● **TASK TO COMPLETE**: Copy out each line in the material below that has the word "setInterval".

● **INFORMATION SUPPLIED**:
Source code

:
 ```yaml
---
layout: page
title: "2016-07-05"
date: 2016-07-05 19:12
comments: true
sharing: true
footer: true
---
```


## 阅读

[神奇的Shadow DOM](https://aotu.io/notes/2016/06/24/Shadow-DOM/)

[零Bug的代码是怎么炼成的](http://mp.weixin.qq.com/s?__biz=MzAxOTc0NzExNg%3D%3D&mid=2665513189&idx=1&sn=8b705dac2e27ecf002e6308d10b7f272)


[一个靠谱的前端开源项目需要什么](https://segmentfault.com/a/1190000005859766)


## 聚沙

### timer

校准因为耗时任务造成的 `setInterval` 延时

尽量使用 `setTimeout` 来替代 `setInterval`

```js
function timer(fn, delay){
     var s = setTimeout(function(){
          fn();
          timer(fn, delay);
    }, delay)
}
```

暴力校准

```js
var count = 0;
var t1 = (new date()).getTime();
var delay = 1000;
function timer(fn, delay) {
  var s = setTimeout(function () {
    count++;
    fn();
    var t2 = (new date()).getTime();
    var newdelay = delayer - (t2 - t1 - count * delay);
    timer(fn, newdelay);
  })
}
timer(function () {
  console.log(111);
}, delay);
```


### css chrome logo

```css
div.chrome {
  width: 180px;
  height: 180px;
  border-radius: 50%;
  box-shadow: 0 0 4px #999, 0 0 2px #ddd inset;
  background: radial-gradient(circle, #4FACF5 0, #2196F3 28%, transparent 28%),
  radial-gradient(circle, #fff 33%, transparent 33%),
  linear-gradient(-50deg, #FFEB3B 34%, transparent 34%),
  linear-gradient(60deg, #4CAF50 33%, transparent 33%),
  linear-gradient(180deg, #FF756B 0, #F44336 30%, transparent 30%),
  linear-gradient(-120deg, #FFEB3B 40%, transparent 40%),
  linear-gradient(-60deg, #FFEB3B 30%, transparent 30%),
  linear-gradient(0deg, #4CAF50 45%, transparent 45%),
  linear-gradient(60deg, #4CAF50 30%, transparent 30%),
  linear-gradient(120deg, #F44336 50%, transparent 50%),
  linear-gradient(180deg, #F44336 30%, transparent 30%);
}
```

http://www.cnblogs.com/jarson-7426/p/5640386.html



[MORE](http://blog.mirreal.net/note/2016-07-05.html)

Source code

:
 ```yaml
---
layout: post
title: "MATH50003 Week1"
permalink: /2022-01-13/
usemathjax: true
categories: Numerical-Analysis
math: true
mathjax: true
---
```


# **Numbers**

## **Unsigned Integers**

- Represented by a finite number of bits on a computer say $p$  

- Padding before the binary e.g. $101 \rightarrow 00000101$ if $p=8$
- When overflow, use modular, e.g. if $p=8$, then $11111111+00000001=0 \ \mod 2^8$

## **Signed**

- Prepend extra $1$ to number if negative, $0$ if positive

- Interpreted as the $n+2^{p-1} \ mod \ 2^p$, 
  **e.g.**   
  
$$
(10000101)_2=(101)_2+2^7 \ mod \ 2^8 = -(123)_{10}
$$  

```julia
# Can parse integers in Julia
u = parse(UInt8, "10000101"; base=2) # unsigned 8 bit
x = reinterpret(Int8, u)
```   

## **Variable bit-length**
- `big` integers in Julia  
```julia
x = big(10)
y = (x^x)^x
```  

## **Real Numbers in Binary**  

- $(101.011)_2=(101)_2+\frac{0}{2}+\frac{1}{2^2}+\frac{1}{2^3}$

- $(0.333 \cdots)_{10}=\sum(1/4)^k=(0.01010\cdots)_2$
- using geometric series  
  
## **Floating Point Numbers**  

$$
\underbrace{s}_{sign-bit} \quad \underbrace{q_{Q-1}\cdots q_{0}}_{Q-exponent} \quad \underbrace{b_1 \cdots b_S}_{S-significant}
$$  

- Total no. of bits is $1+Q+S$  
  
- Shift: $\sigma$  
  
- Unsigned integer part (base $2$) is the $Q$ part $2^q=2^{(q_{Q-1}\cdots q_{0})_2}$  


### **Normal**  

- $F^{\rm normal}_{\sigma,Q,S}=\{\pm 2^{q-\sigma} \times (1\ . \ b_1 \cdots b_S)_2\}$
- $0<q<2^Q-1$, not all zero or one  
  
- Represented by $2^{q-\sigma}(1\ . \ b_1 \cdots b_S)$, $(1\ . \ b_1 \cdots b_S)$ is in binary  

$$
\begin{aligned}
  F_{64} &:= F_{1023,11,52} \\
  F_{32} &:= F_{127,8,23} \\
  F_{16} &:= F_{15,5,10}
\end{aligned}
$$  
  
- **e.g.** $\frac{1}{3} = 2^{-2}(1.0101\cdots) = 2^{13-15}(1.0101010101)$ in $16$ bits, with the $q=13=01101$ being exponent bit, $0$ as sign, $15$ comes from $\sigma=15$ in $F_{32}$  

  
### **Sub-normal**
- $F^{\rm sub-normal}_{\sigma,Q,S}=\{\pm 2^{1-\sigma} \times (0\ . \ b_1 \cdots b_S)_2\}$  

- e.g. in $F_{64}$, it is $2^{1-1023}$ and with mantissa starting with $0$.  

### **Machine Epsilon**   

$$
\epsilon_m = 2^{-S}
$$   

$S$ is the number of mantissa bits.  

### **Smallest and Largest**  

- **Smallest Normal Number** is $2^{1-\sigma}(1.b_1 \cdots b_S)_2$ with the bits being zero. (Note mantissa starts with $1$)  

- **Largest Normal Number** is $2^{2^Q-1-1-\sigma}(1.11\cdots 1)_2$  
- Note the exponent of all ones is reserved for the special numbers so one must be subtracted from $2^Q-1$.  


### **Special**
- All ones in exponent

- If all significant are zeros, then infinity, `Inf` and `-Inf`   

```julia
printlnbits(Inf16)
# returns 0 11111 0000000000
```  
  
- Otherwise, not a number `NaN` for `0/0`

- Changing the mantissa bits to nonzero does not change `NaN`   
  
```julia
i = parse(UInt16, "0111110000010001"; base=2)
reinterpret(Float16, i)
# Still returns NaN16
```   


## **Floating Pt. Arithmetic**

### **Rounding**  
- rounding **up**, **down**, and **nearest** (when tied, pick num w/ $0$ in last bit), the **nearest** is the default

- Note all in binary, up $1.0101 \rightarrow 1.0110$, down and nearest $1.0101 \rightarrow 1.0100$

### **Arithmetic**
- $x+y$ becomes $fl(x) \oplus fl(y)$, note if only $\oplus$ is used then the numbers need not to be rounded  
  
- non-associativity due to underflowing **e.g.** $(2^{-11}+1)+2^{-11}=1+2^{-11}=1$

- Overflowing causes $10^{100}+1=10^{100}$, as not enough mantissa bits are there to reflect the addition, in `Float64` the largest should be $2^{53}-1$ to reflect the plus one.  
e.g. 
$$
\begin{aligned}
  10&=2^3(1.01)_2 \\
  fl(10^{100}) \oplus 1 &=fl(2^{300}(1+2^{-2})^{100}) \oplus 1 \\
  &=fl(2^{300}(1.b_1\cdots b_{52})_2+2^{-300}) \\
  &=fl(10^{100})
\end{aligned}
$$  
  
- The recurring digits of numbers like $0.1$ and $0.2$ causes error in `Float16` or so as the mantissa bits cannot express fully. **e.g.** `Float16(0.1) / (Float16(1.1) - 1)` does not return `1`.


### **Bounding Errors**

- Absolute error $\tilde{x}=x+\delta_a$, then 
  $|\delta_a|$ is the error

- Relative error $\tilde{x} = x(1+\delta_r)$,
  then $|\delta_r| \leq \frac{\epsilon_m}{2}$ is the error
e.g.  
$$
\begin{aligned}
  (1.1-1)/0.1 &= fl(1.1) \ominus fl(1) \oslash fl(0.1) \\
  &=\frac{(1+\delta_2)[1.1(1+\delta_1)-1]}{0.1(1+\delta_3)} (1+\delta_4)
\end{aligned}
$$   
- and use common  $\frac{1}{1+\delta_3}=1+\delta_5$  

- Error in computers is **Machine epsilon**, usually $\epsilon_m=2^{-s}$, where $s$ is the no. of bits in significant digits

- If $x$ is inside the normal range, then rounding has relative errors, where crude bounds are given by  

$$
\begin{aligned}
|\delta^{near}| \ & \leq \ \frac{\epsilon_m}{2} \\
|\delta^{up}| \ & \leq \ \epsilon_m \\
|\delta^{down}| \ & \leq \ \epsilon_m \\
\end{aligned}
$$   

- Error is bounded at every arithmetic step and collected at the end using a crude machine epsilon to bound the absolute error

==

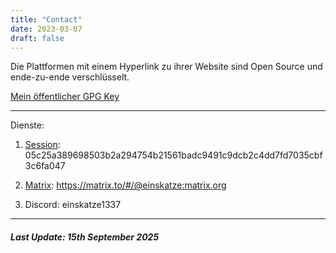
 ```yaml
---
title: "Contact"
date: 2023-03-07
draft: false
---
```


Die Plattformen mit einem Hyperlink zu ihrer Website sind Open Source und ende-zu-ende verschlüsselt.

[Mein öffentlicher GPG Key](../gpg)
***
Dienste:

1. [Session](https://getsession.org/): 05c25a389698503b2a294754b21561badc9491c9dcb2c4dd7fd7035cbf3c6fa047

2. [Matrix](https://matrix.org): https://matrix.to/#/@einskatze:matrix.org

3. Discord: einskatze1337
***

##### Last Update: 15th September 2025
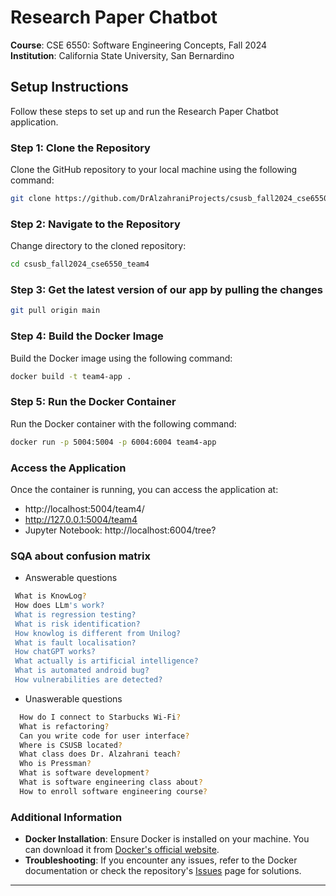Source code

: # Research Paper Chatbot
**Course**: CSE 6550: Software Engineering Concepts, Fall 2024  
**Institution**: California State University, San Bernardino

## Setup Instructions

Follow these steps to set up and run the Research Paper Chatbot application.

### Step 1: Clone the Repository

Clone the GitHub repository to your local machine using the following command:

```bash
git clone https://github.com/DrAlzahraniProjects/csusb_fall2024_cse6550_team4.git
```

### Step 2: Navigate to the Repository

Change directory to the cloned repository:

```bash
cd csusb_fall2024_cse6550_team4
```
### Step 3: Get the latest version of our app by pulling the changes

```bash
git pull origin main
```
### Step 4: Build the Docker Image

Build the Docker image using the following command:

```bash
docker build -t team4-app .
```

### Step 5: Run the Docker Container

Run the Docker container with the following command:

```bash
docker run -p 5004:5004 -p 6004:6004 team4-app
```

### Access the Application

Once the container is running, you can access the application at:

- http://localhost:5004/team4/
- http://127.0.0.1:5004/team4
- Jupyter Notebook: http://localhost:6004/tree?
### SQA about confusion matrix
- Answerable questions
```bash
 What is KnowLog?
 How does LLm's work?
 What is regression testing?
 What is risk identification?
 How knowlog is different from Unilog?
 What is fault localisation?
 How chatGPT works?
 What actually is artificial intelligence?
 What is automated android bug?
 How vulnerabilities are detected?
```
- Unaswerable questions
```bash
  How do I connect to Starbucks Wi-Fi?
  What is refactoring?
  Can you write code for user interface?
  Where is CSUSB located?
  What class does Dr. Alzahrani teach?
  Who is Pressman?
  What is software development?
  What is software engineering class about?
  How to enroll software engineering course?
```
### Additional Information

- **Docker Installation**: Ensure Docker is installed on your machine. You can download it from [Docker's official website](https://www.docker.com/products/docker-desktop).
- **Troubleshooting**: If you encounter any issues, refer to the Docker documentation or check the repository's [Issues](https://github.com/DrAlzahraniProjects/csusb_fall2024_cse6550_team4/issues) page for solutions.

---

● **SOLUTION FOR THIS PROBLEM**:
校准因为耗时任务造成的 `setInterval` 延时
尽量使用 `setTimeout` 来替代 `setInterval`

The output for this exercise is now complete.